BEGIN MATERIALS PROVIDED

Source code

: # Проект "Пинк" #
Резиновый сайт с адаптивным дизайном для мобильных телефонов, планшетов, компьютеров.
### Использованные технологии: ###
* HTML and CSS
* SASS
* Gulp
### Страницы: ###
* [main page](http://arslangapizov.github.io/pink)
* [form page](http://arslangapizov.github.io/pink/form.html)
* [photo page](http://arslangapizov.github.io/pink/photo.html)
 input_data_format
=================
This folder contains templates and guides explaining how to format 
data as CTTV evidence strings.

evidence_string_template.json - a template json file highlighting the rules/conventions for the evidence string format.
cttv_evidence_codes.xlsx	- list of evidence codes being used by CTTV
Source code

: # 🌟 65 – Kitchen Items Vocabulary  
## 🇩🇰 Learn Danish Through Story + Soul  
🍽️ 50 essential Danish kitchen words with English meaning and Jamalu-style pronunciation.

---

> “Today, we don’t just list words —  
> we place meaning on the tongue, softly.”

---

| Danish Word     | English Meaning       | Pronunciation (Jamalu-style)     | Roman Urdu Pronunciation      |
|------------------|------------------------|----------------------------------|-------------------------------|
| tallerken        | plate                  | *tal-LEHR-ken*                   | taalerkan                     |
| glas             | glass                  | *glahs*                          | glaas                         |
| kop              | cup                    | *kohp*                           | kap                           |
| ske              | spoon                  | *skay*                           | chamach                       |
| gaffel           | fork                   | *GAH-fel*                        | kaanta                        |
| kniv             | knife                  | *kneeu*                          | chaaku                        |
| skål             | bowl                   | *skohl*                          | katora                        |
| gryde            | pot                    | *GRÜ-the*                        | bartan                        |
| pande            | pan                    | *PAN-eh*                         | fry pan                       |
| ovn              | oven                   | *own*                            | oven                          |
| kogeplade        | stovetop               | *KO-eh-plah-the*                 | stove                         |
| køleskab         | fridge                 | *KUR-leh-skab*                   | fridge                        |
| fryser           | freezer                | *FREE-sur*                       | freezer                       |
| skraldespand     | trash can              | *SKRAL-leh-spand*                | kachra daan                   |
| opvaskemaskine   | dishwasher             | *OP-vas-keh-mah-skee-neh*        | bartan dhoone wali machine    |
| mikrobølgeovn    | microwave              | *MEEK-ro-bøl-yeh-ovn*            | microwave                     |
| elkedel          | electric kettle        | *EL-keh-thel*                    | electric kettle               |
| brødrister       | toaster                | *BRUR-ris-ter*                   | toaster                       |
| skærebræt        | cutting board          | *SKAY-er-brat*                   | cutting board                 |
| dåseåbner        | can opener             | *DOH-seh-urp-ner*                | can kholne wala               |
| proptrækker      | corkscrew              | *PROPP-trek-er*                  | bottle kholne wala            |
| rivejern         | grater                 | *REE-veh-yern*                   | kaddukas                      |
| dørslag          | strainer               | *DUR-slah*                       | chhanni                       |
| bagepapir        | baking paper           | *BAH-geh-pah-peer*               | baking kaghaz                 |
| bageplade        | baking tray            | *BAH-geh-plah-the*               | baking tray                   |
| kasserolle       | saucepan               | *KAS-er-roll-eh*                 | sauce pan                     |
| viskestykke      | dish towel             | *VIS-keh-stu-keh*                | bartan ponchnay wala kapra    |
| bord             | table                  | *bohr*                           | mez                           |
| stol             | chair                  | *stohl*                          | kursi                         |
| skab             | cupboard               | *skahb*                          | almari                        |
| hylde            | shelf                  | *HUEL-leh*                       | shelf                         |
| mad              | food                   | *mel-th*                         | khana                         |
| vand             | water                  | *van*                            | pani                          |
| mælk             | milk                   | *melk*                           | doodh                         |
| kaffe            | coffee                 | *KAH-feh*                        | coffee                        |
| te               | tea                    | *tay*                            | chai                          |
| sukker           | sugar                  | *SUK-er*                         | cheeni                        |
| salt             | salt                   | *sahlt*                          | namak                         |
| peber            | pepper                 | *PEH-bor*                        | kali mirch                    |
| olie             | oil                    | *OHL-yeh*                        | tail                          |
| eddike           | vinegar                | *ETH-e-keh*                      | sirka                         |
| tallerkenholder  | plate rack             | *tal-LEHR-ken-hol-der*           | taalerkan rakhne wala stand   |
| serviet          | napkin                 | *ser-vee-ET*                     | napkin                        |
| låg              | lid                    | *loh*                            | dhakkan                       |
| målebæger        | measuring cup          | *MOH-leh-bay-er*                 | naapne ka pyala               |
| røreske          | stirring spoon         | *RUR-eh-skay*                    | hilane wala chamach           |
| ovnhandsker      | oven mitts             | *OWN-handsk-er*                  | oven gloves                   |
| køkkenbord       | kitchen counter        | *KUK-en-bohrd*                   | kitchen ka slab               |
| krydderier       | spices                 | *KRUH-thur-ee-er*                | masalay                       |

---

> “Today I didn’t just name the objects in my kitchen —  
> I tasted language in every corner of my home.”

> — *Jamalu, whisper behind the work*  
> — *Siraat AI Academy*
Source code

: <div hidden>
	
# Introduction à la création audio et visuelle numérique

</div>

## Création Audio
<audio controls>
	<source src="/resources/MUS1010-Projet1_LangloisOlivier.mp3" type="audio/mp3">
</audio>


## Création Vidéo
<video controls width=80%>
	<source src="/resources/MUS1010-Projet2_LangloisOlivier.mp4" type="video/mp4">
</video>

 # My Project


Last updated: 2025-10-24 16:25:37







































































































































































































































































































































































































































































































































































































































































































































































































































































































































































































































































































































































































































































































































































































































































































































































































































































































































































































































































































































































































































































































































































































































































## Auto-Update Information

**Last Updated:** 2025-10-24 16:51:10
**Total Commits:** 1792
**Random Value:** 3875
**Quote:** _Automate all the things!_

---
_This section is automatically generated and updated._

END MATERIALS PROVIDED

[WHAT YOU ARE ASKED TO DO] Give back precisely the lines above that start at the line containing "### Использованные технологии: ###" and end at the line containing "input_data_format", inclusive. No other lines belong in the output.

[WRITTEN ANSWER]
### Использованные технологии: ###
* HTML and CSS
* SASS
* Gulp
### Страницы: ###
* [main page](http://arslangapizov.github.io/pink)
* [form page](http://arslangapizov.github.io/pink/form.html)
* [photo page](http://arslangapizov.github.io/pink/photo.html)
 input_data_format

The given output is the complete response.